When you apply that term to the South Bay, it takes on its second meaning. The confusing and seemingly random lines that divide our cities were forged long ago, and I’m fairly certain that they’re filled with the blood of the poor guy from Redondo who decided to surf in the PV boys’ spot. 
Okay, I’m about to break this down for those of you who aren’t from the SB:
Hermosa Beach: founded as a city in 1907, it was part of the San Pedro Spanish land grant. Hermosa Beach is mainly comprised of renters, usually young 20 and 30 somethings who somehow came into some money by one way or another. Hermosa has an awesome bar scene, and if you want that grungy beach experience, you’ll definitely encounter grungy beach people. Old SB people usually can be found here. 
Manhattan Beach: Ah, Manhattan Beach. The real subject that unites Hermosa and Redondo Beach is Manhattan Beach, or rather, their hatred for Manhattan Beach. Manhattan Beach used to be chill once upon a time, but then the West siders decided to move here and build enormous strand houses, find other perfect West siders, marry those perfect West siders, and pump out more perfect West sider children. Now we have perfect blonde people running around everywhere. The thing that sets Manhattan apart is quite simple: money. People from Manhattan can tell if you’re not from their fair city in aheartbeat. Granted, we can usually do the same. If you’re dressed head to toe in Lulu Lemon and are carrying a Starbucks, you probably live just off of Highland and Manhattan Beach Blvd. Congratulations on your white privilege!
Redondo Beach: R Town. I’m probably partial because I’ve spent 17 years here, but damn. We are flawless. Redondo is divided on the inside: North vs South Redondo has always been a thing.  Still, we are an amazing town with amazing people. We have the best Mexican places (this is a cold hard fact, proven by science), the chillest people, the most diverse schools, and the best burgers (I’m talking about The Standing Room, on the corner of Catalina and Diamond. GO, and be healed by Korean fusion burgers). 

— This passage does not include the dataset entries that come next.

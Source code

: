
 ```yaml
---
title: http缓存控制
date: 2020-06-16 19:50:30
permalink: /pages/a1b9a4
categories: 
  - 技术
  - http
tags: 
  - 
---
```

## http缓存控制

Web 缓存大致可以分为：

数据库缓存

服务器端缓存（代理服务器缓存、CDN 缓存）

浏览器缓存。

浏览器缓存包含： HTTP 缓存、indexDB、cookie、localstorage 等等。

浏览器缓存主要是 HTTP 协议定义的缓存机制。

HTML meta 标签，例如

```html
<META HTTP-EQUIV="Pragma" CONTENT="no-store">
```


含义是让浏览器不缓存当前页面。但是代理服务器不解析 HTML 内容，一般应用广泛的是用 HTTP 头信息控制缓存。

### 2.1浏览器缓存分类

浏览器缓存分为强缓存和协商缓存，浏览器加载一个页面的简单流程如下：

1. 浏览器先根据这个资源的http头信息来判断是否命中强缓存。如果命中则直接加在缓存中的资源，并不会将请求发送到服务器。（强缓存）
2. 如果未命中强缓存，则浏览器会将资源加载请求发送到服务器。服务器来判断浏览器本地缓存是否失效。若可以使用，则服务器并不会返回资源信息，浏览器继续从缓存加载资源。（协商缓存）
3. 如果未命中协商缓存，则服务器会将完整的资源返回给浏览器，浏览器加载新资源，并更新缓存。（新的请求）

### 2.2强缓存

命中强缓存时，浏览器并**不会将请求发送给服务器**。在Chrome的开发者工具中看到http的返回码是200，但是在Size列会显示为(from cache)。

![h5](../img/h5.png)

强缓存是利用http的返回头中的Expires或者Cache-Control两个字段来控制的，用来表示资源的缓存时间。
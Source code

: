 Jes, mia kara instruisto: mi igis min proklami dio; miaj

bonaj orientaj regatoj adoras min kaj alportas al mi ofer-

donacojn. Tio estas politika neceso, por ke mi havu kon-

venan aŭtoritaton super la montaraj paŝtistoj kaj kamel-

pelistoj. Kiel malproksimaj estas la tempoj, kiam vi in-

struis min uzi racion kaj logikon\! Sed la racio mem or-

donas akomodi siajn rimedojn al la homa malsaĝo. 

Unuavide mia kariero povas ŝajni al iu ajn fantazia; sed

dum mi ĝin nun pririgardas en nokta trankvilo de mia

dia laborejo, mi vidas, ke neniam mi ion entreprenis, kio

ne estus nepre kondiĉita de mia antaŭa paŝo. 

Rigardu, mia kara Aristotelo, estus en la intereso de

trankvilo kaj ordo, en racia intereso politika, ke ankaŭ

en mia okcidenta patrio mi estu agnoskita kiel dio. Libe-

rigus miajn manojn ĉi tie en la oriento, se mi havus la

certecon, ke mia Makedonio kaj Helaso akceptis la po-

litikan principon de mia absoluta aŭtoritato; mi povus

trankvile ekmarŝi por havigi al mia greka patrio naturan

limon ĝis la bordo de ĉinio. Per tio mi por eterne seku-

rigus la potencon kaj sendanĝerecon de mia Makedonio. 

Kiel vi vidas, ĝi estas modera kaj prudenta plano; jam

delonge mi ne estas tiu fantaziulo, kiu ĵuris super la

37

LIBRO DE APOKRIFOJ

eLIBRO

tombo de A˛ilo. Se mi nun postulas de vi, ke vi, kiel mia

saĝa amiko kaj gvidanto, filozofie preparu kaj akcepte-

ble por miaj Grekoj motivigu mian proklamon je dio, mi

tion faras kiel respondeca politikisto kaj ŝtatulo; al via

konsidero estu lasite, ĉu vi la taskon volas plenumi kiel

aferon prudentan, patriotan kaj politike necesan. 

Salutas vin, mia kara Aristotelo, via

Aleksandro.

I’m usually in support of breaking down barriers, unity, and “coming together”,but in this instance, I’m okay with a little hometown pride. I’m proud of what side of Pacific Coast Highway I live on. Still, never let division or differences keep you from ministering to others about Christ (whoop, there it is), because we’re all part of God’s fam. Sure, let it dictate where you surf, but never let it keep you from ministering to the surfers.